Die Spandauer SPD hat dem Bildungsstadtrat des Bezirks, Gerhard Hanke, Totalversagen vorgeworfen. „Der Mann hat seinen Laden einfach nicht im Griff“, sagte der Vorsitzende der SPD-Fraktion in der BVV, Christian Haß und begründete das mit fehlenden Planungen, dem verspäteten Beginn von Baumaßnahmen bei Schulen und Sportplätzen und steigenden Kosten.

So gab Haß dem CDU-Politiker die Schuld daran, dass 1,2 Millionen Euro nicht wie geplant für die Sanierung des Carl-Friedrich von Siemens-Gymnasium ausgegeben werden könnten. „Nur weil er nicht in der Lage ist, rechtzeitig die vorgeschriebene Bedarfsplanung vorzulegen, geht es dort nicht weiter“, monierte Haß. Außerdem seien die Kosten für das künftige Sportgelände am Brunsbütteler Damm auf 7,5 Millionen Euro explodiert und das, obwohl auch für dieses Projekt noch immer keine ausgefeilte Planung vorliege.

Hanke verhindert mit seiner Schlamperei, dass Spandau die zusätzlichen Millionen aus dem Sondervermögen Infrastruktur der wachsenden Stadt (SIWA) ausgeben kann. Das schadet dem gesamten Bezirk“, sagte Hass.

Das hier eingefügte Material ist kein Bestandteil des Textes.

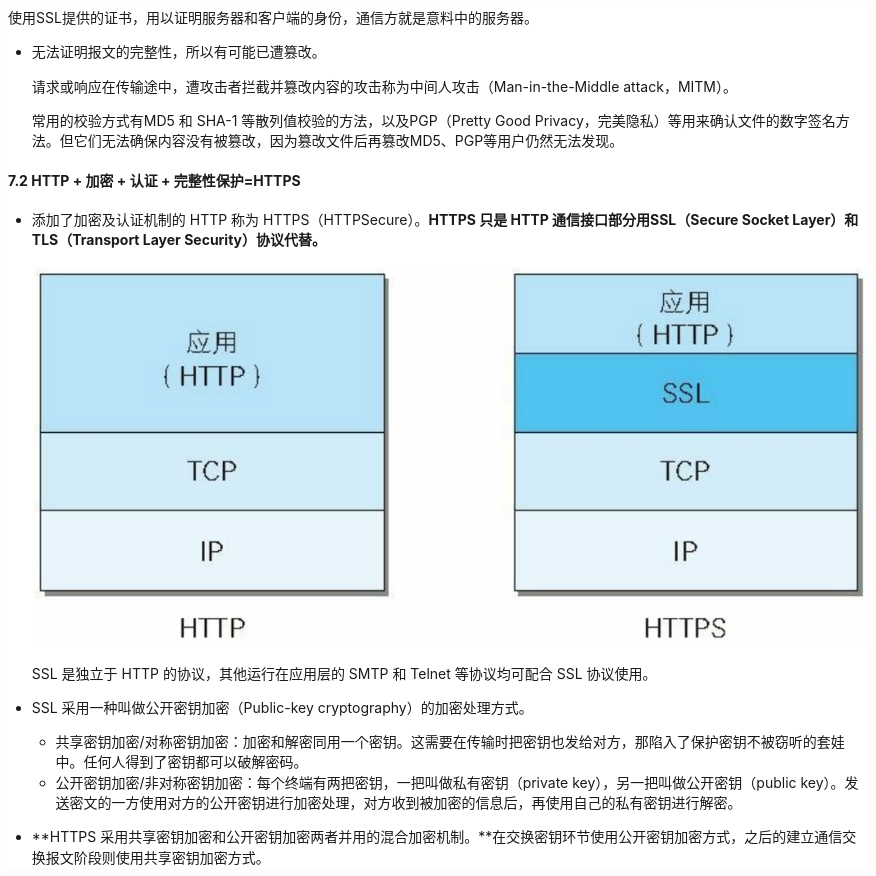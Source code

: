   使用SSL提供的证书，用以证明服务器和客户端的身份，通信方就是意料中的服务器。

- 无法证明报文的完整性，所以有可能已遭篡改。

  请求或响应在传输途中，遭攻击者拦截并篡改内容的攻击称为中间人攻击（Man-in-the-Middle attack，MITM）。

  常用的校验方式有MD5 和 SHA-1 等散列值校验的方法，以及PGP（Pretty Good Privacy，完美隐私）等用来确认文件的数字签名方法。但它们无法确保内容没有被篡改，因为篡改文件后再篡改MD5、PGP等用户仍然无法发现。

#### 7.2 HTTP + 加密 + 认证 + 完整性保护=HTTPS

- 添加了加密及认证机制的 HTTP 称为 HTTPS（HTTPSecure）。**HTTPS 只是 HTTP 通信接口部分用SSL（Secure Socket Layer）和 TLS（Transport Layer Security）协议代替。**

  ![](img/HTTP/34.png)

  SSL 是独立于 HTTP 的协议，其他运行在应用层的 SMTP 和 Telnet 等协议均可配合 SSL 协议使用。

- SSL 采用一种叫做公开密钥加密（Public-key cryptography）的加密处理方式。

  - 共享密钥加密/对称密钥加密：加密和解密同用一个密钥。这需要在传输时把密钥也发给对方，那陷入了保护密钥不被窃听的套娃中。任何人得到了密钥都可以破解密码。
  - 公开密钥加密/非对称密钥加密：每个终端有两把密钥，一把叫做私有密钥（private key），另一把叫做公开密钥（public key）。发送密文的一方使用对方的公开密钥进行加密处理，对方收到被加密的信息后，再使用自己的私有密钥进行解密。

- **HTTPS 采用共享密钥加密和公开密钥加密两者并用的混合加密机制。**在交换密钥环节使用公开密钥加密方式，之后的建立通信交换报文阶段则使用共享密钥加密方式。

Das Bedarfsprogramm für das von Siemens-Gymnasium sollte ursprünglich bereits im Sommer 2015 vorliegen. Laut Hanke soll es voraussichtlich im Spätsommer 2016 fertig gestellt sein. Für die Entwicklung des Sportgeländes liegen lediglich erste Planungsunterlagen vor. Auch der Neubau der Heinrich-Böll-Oberschule verspätet sich um drei Jahre, da auch hier nur ungenügend vom Stadtrat geplant worden war. Hier sieht sich das Land Berlin nun gezwungen, den Neubau selber voranzutreiben.